During my PhD, I found myself working one full-time job plus five part-time gigs (bartending, TA for two classes, assistant for the HDR office, and, only in Australia, delivering the school’s tea service for longer classes) while studying full-time in order to raise $22,000 for one semester’s tuition. And I had two semesters left to go.

My schedule, unsurprisingly, was compressed to a breaking point. I would wake up early, work late after finishing one or more of my jobs, and weekend breaks were a myth.

The surprising part? In the mere 15 to 20 hours I had left for my PhD work each week, I was accomplishing twice as much as when I had 40+ hours available in the years prior.

Scarcity had created clarity. With so little time available, I became ruthlessly focused on what would move the needle. Everything else was stripped away. There was no time for second-guessing or procrastination — only the essential remained.

Saturdays became my heavy work day: Wake up at 7 a.m., meet my friend at the gym at 7:30, sit down for coffee, breakfast, and work at 9, knock out a few 120-minute focused sessions, change locations (I am a notorious café hopper) to keep it fresh, and usually end my day around 5 p.m. with an insane amount of articles read, notes written, and next steps laid out.

In contrast, when I first started the PhD and had all the time in the world to focus, I tracked my progress by counting deep work sessions — tallying each 25-minute focused block. At first, this input-focused approach helped build the focus muscle, slowly building to 90 minutes of pure, focused flow time.

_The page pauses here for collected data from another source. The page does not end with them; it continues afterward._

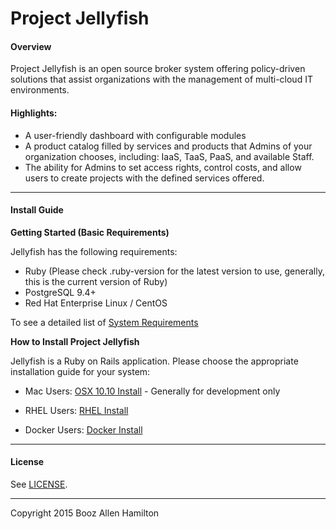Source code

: Project Jellyfish
=======

#### Overview

Project Jellyfish is an open source broker system offering policy-driven solutions that assist organizations with the management of multi-cloud IT environments.

#### Highlights:

* A user-friendly dashboard with configurable modules
* A product catalog filled by services and products that Admins of your organization chooses, including: IaaS, TaaS, PaaS, and available Staff.
* The ability for Admins to set access rights, control costs, and allow users to create projects with the defined services offered.

-----

#### Install Guide

**Getting Started (Basic Requirements)**

Jellyfish has the following requirements:

* Ruby (Please check .ruby-version for the latest version to use, generally, this is the current version of Ruby)
* PostgreSQL 9.4+
* Red Hat Enterprise Linux / CentOS

To see a detailed list of [System Requirements](system_requirements.md)

**How to Install Project Jellyfish**

Jellyfish is a Ruby on Rails application.  Please choose the appropriate installation guide for your system:

* Mac Users: [OSX 10.10 Install](install-guides/osx.md) - Generally for development only

* RHEL Users: [RHEL Install](install-guides/rhel.md)

* Docker Users: [Docker Install](install-guides/docker.md)

-----
#### License

See [LICENSE](https://github.com/projectjellyfish/api/blob/master/LICENSE).

-----
Copyright 2015 Booz Allen Hamilton
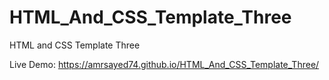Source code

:# HTML_And_CSS_Template_Three
HTML and CSS Template Three

Live Demo: https://amrsayed74.github.io/HTML_And_CSS_Template_Three/

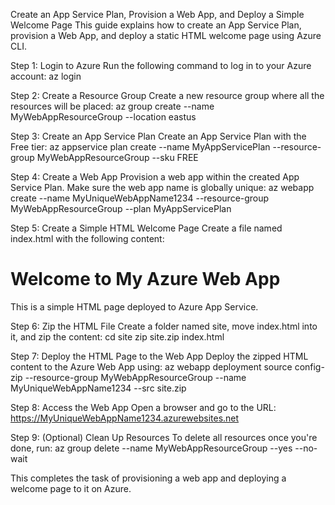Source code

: Create an App Service Plan, Provision a Web App, and Deploy a Simple Welcome Page
This guide explains how to create an App Service Plan, provision a Web App, and deploy a static HTML welcome page using Azure CLI.

Step 1: Login to Azure
Run the following command to log in to your Azure account:
az login

Step 2: Create a Resource Group
Create a new resource group where all the resources will be placed:
az group create --name MyWebAppResourceGroup --location eastus

Step 3: Create an App Service Plan
Create an App Service Plan with the Free tier:
az appservice plan create --name MyAppServicePlan --resource-group MyWebAppResourceGroup --sku FREE

Step 4: Create a Web App
Provision a web app within the created App Service Plan. Make sure the web app name is globally unique:
az webapp create --name MyUniqueWebAppName1234 --resource-group MyWebAppResourceGroup --plan MyAppServicePlan

Step 5: Create a Simple HTML Welcome Page
Create a file named index.html with the following content:

<!DOCTYPE html> <html> <head><title>Welcome</title></head> <body> <h1>Welcome to My Azure Web App</h1> <p>This is a simple HTML page deployed to Azure App Service.</p> </body> </html>
Step 6: Zip the HTML File
Create a folder named site, move index.html into it, and zip the content:
cd site
zip site.zip index.html

Step 7: Deploy the HTML Page to the Web App
Deploy the zipped HTML content to the Azure Web App using:
az webapp deployment source config-zip --resource-group MyWebAppResourceGroup --name MyUniqueWebAppName1234 --src site.zip

Step 8: Access the Web App
Open a browser and go to the URL:
https://MyUniqueWebAppName1234.azurewebsites.net

Step 9: (Optional) Clean Up Resources
To delete all resources once you're done, run:
az group delete --name MyWebAppResourceGroup --yes --no-wait

This completes the task of provisioning a web app and deploying a welcome page to it on Azure.
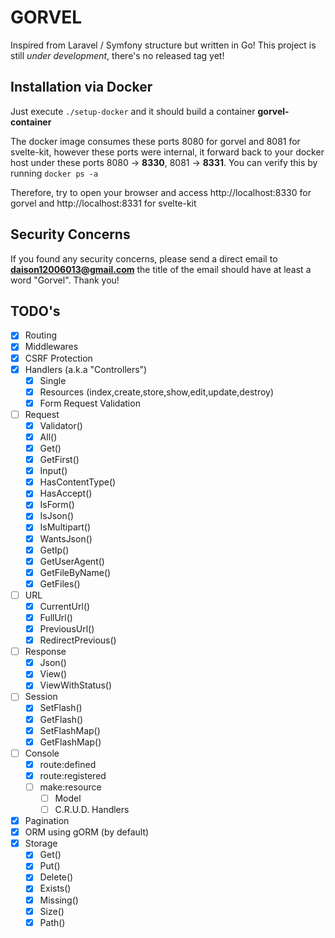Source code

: # GORVEL

Inspired from Laravel / Symfony structure but written in Go!
This project is still *under development*, there's no released tag yet!

## Installation via Docker

Just execute `./setup-docker` and it should build a container **gorvel-container**

The docker image consumes these ports 8080 for gorvel and 8081 for svelte-kit, however these ports were internal, it forward back to your docker host under these ports 8080 -> **8330**, 8081 -> **8331**. You can verify this by running `docker ps -a`

Therefore, try to open your browser and access http://localhost:8330 for gorvel and http://localhost:8331 for svelte-kit

## Security Concerns

If you found any security concerns, please send a direct email to **daison12006013@gmail.com** the title of the email should have at least a word "Gorvel". Thank you!

## TODO's

- [x] Routing
- [x] Middlewares
- [x] CSRF Protection
- [x] Handlers (a.k.a "Controllers")
  - [x] Single
  - [x] Resources (index,create,store,show,edit,update,destroy)
  - [x] Form Request Validation
- [ ] Request
  - [x] Validator()
  - [x] All()
  - [x] Get()
  - [x] GetFirst()
  - [x] Input()
  - [x] HasContentType()
  - [x] HasAccept()
  - [x] IsForm()
  - [x] IsJson()
  - [x] IsMultipart()
  - [x] WantsJson()
  - [x] GetIp()
  - [x] GetUserAgent()
  - [x] GetFileByName()
  - [x] GetFiles()
- [ ] URL
  - [x] CurrentUrl()
  - [x] FullUrl()
  - [x] PreviousUrl()
  - [x] RedirectPrevious()
- [ ] Response
  - [x] Json()
  - [x] View()
  - [x] ViewWithStatus()
- [ ] Session
  - [x] SetFlash()
  - [x] GetFlash()
  - [x] SetFlashMap()
  - [x] GetFlashMap()
- [ ] Console
  - [x] route:defined
  - [x] route:registered
  - [ ] make:resource
    - [ ] Model
    - [ ] C.R.U.D. Handlers
- [x] Pagination
- [x] ORM using gORM (by default)
- [x] Storage
  - [x] Get()
  - [x] Put()
  - [x] Delete()
  - [x] Exists()
  - [x] Missing()
  - [x] Size()
  - [x] Path()
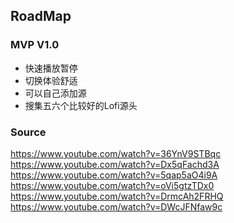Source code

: ## RoadMap 

### MVP V1.0

- 快速播放暂停
- 切换体验舒适
- 可以自己添加源
- 搜集五六个比较好的Lofi源头


### Source 

https://www.youtube.com/watch?v=36YnV9STBqc
https://www.youtube.com/watch?v=Dx5qFachd3A
https://www.youtube.com/watch?v=5qap5aO4i9A
https://www.youtube.com/watch?v=oVi5gtzTDx0
https://www.youtube.com/watch?v=DrmcAh2FRHQ
https://www.youtube.com/watch?v=DWcJFNfaw9c
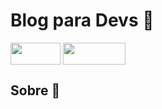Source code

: # Blog para Devs 📱

<div> 
  <img align = 'center' height = '35' width = '80' src = 'https://img.shields.io/badge/expo-1C1E24?style=for-the-badge&logo=expo&logoColor=#D04A37'>
  <img align = 'center' height = '35' width = '100' src = 'https://img.shields.io/badge/react_native-%2320232a.svg?style=for-the-badge&logo=react&logoColor=%2361DAFB'>    
</div>

## Sobre 📖
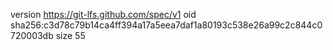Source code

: version https://git-lfs.github.com/spec/v1
oid sha256:c3d78c79b14ca4ff394a17a5eea7daf1a80193c538e26a99c2c844c0720003db
size 55
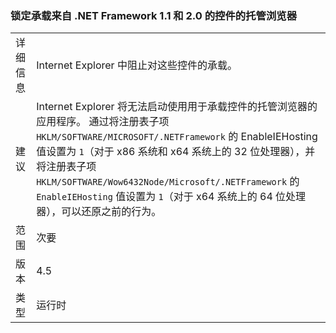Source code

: ### <a name="managed-browser-hosting-controls-from-the-net-framework-11-and-20-are-blocked"></a>锁定承载来自 .NET Framework 1.1 和 2.0 的控件的托管浏览器

|   |   |
|---|---|
|详细信息|Internet Explorer 中阻止对这些控件的承载。|
|建议|Internet Explorer 将无法启动使用用于承载控件的托管浏览器的应用程序。 通过将注册表子项 <code>HKLM/SOFTWARE/MICROSOFT/.NETFramework</code> 的 EnableIEHosting 值设置为 <code>1</code>（对于 x86 系统和 x64 系统上的 32 位处理器），并将注册表子项 <code>HKLM/SOFTWARE/Wow6432Node/Microsoft/.NETFramework</code> 的 <code>EnableIEHosting</code> 值设置为 <code>1</code>（对于 x64 系统上的 64 位处理器），可以还原之前的行为。|
|范围|次要|
|版本|4.5|
|类型|运行时|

But eventually, I had to ask: What was all this productivity actually producing? Sure, I was putting time on the calendar, but was I moving the needle? Was I actually getting closer to producing a written thesis?

The answers were all a resounding no. And it took adding 60 hours of real job(s) to my calendar to finally do something about it.

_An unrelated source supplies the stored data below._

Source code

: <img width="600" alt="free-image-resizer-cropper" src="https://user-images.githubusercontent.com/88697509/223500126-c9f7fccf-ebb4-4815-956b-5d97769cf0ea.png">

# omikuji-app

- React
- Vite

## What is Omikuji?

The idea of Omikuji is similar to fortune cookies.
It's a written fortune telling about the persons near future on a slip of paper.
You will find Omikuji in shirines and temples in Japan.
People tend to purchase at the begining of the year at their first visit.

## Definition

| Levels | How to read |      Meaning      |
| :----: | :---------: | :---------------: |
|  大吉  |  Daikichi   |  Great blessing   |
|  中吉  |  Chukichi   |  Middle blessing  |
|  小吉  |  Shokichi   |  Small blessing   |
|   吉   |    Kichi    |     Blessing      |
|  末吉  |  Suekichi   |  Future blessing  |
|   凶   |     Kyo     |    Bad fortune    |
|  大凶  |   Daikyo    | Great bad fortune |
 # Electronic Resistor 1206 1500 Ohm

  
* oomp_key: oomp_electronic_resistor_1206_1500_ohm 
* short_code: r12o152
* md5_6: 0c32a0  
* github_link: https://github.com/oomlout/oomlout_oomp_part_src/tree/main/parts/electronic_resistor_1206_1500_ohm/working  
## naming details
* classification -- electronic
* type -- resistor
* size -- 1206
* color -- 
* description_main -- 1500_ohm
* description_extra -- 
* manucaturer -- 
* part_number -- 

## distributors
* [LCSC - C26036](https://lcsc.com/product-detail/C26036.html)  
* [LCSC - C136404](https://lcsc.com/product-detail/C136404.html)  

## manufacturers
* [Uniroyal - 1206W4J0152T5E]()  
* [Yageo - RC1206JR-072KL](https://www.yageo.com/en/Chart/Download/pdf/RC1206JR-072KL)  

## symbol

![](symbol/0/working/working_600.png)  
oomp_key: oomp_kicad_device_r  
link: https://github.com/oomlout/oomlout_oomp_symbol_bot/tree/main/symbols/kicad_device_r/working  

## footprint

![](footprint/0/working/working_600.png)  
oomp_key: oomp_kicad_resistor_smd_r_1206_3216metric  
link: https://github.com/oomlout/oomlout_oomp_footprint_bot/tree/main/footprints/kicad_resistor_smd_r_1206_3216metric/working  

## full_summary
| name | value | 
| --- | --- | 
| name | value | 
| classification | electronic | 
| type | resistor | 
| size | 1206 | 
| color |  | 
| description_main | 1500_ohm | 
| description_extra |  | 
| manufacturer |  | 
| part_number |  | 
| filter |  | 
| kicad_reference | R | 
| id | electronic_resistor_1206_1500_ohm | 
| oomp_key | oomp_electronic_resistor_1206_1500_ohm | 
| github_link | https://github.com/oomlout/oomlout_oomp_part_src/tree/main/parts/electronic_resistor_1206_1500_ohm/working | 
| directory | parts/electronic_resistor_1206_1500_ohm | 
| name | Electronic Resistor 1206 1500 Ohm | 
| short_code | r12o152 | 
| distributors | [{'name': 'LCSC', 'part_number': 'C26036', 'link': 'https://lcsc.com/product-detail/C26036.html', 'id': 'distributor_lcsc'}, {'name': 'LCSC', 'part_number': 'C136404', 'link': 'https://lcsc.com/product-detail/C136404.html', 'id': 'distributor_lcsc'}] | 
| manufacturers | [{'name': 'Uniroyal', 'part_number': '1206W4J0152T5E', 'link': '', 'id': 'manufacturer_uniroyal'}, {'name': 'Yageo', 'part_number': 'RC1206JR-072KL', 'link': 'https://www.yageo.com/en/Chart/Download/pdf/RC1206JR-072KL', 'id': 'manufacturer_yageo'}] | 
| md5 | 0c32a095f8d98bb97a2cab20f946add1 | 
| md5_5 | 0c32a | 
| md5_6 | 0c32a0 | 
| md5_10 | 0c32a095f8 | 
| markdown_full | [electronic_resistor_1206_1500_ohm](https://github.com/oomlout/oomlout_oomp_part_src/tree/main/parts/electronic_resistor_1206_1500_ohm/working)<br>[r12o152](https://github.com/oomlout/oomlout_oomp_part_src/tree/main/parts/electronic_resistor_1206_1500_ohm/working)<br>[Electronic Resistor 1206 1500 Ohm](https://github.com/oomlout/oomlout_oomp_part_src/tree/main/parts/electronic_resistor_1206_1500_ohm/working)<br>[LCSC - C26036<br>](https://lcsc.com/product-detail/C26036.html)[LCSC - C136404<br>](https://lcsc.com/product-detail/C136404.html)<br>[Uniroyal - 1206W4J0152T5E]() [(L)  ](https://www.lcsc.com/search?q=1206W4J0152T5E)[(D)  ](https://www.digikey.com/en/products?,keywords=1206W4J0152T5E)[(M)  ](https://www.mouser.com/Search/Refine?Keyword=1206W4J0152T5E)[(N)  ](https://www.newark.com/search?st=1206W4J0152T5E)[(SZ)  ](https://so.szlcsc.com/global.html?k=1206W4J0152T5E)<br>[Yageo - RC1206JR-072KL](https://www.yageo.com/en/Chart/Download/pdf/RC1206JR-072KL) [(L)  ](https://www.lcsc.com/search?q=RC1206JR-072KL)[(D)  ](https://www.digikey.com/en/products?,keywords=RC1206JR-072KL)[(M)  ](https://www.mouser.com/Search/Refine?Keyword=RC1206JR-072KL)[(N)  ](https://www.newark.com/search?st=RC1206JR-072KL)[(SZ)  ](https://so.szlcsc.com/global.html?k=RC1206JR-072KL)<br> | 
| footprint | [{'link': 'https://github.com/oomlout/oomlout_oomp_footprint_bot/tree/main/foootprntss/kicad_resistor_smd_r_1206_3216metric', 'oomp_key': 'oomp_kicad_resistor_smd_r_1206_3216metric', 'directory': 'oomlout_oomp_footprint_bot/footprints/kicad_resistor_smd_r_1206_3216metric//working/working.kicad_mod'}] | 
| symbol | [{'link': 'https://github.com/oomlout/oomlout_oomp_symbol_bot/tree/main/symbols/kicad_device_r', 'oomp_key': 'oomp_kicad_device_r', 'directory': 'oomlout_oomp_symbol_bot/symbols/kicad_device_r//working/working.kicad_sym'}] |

This is the hollow chase that traps so many of us: We optimize our systems, track our metrics, implement the latest productivity hack to pursue recognition — all while avoiding the harder question of whether we’re moving efficiently in the entirely wrong direction.

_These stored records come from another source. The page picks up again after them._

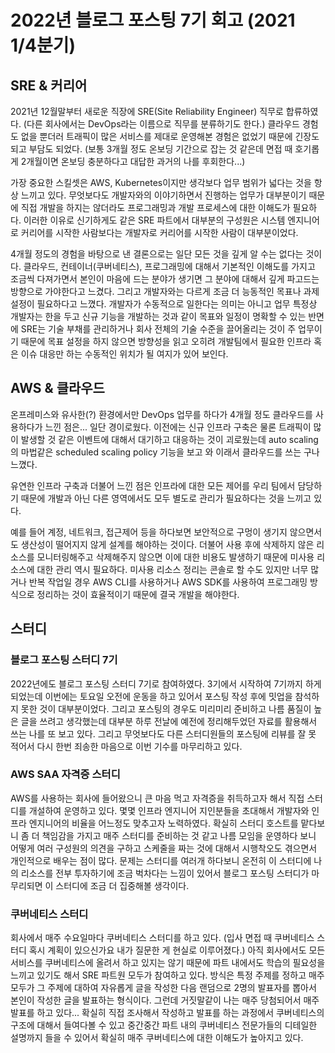 # 2022년 블로그 포스팅 7기 회고 (2021 1/4분기)

## SRE & 커리어
2021년 12월말부터 새로운 직장에 SRE(Site Reliability Engineer) 직무로 합류하였다. (다른 회사에서는 DevOps라는 이름으로 직무를 분류하기도 한다.) 클라우드 경험도 없을 뿐더러 트래픽이 많은 서비스를 제대로 운영해본 경험은 없었기 때문에 긴장도 되고 부담도 되었다. (보통 3개월 정도 온보딩 기간으로 잡는 것 같은데 면접 때 호기롭게 2개월이면 온보딩 충분하다고 대답한 과거의 나를 후회한다...)

가장 중요한 스킬셋은 AWS, Kubernetes이지만 생각보다 업무 범위가 넓다는 것을 항상 느끼고 있다. 무엇보다도 개발자와의 이야기하면서 진행하는 업무가 대부분이기 때문에 직접 개발을 하지는 않더라도 프로그래밍과 개발 프로세스에 대한 이해도가 필요하다. 이러한 이유로 신기하게도 같은 SRE 파트에서 대부분의 구성원은 시스템 엔지니어로 커리어를 시작한 사람보다는 개발자로 커리어를 시작한 사람이 대부분이었다.

4개월 정도의 경험을 바탕으로 낸 결론으로는 일단 모든 것을 깊게 알 수는 없다는 것이다. 클라우드, 컨테이너(쿠버네티스), 프로그래밍에 대해서 기본적인 이해도를 가지고 조금씩 다져가면서 본인이 마음에 드는 분야가 생기면 그 분야에 대해서 깊게 파고드는 방향으로 가야한다고 느겼다. 그리고 개발자와는 다르게 조금 더 능동적인 목표나 과제 설정이 필요하다고 느꼈다. 개발자가 수동적으로 일한다는 의미는 아니고 업무 특정상 개발자는 한을 두고 신규 기능을 개발하는 것과 같이 목표와 일정이 명확할 수 있는 반면에 SRE는 기술 부채를 관리하거나 회사 전체의 기술 수준을 끌어올리는 것이 주 업무이기 때문에 목표 설정을 하지 않으면 방향성을 읽고 오히려 개발팀에서 필요한 인프라 혹은 이슈 대응만 하는 수동적인 위치가 될 여지가 있어 보인다.

## AWS & 클라우드
온프레미스와 유사한(?) 환경에서만 DevOps 업무를 하다가 4개월 정도 클라우드를 사용하다가 느낀 점은... 일단 경이로웠다. 이전에는 신규 인프라 구축은 물론 트래픽이 많이 발생할 것 같은 이벤트에 대해서 대기하고 대응하는 것이 괴로웠는데 auto scaling의 마법같은 scheduled scaling policy 기능을 보고 와 이래서 클라우드를 쓰는 구나 느꼈다. 

유연한 인프라 구축과 더불어 느낀 점은 인프라에 대한 모든 제어를 우리 팀에서 담당하기 때문에 개발과 아닌 다른 영역에서도 모두 별도로 관리가 필요하다는 것을 느끼고 있다.

예를 들어 계정, 네트워크, 접근제어 등을 하다보면 보안적으로 구멍이 생기지 않으면서도 생산성이 떨어지지 않게 설계를 해야하는 것이다. 더불어 사용 후에 삭제하지 않은 리소스를 모니터링해주고 삭제해주지 않으면 이에 대한 비용도 발생하기 때문에 미사용 리소스에 대한 관리 역시 필요하다. 미사용 리소스 정리는 콘솔로 할 수도 있지만 너무 많거나 반복 작업일 경우 AWS CLI를 사용하거나 AWS SDK를 사용하여 프로그래밍 방식으로 정리하는 것이 효율적이기 때문에 결국 개발을 해야한다.

## 스터디
### 블로그 포스팅 스터디 7기
2022년에도 블로그 포스팅 스터디 7기로 참여하였다. 3기에서 시작하여 7기까지 하게 되었는데 이번에는 토요일 오전에 운동을 하고 있어서 포스팅 작성 후에 밋업을 참석하지 못한 것이 대부분이었다. 그리고 포스팅의 경우도 미리미리 준비하고 나름 품질이 높은 글을 쓰려고 생각했는데 대부분 하루 전날에 예전에 정리해두었던 자료를 활용해서 쓰는 나를 또 보고 있다. 그리고 무엇보다도 다른 스터디원들의 포스팅에 리뷰를 잘 못 적어서 다시 한번 죄송한 마음으로 이번 기수를 마무리하고 있다.

### AWS SAA 자격증 스터디
AWS를 사용하는 회사에 들어왔으니 큰 마음 먹고 자격증을 취득하고자 해서 직접 스터디를 개설하여 운영하고 있다. 몇몇 인프라 엔지니어 지인분들을 초대해서 개발자와 인프라 엔지니어의 비율을 어느정도 맞추고자 노력하였다. 확실히 스터디 호스트를 맡다보니 좀 더 책임감을 가지고 매주 스터디를 준비하는 것 같고 나름 모임을 운영하다 보니 어떻게 여러 구성원의 의견을 구하고 스케줄을 짜는 것에 대해서 시행착오도 겪으면서 개인적으로 배우는 점이 많다. 문제는 스터디를 여러개 하다보니 온전히 이 스터디에 나의 리소스를 전부 투자하기에 조금 벅차다는 느낌이 있어서 블로그 포스팅 스터디가 마무리되면 이 스터디에 조금 더 집중해볼 생각이다.

### 쿠버네티스 스터디
회사에서 매주 수요일마다 쿠버네티스 스터디를 하고 있다. (입사 면접 때 쿠버네티스 스터디 혹시 계획이 있으신가요 내가 질문한 게 현실로 이루어졌다.) 아직 회사에서도 모든 서비스를 쿠버네티스에 올려서 하고 있지는 않기 때문에 파트 내에서도 학습의 필요성을 느끼고 있기도 해서 SRE 파트원 모두가 참여하고 있다. 방식은 특정 주제를 정하고 매주 모두가 그 주제에 대하여 자유롭게 글을 작성한 다음 랜덤으로 2명의 발표자를 뽑아서 본인이 작성한 글을 발표하는 형식이다. 그런데 거짓말같이 나는 매주 당첨되어서 매주 발표를 하고 있다... 확실히 직접 조사해서 작성하고 발표를 하는 과정에서 쿠버네티스의 구조에 대해서 들여다볼 수 있고 중간중간 파트 내의 쿠버네티스 전문가들의 디테일한 설명까지 들을 수 있어서 확실히 매주 쿠버네티스에 대한 이해도가 높아지고 있다.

Now that I work in consulting, I find this focus even harder to maintain. Work, social life, identity, building my own business, and sales all blur together. The clear boundaries have disappeared, and with them, the clarity of purpose that had made those limited PhD hours so productive.

It’s not something that can just be fixed by “WORK HARDER!” As a former athlete, and since my earliest days of soccer, I knew how to push through pain and work. I knew how to grind. I can white-knuckle and throw long hours at a problem. But hours worked can’t solve everything.

This struggle illuminates something essential about real productivity: It’s not about doing more. It’s about doing what matters.

Real vs. shallow productivity

“Being busy is a form of laziness—lazy thinking and indiscriminate action.” — Tim Ferriss

Busyness as a badge of honor is bullshit. There’s a lot of work we can do simply to make people leave us alone. Work that looks impressive but doesn’t move the needle. Work that creates the appearance of productivity without the substance.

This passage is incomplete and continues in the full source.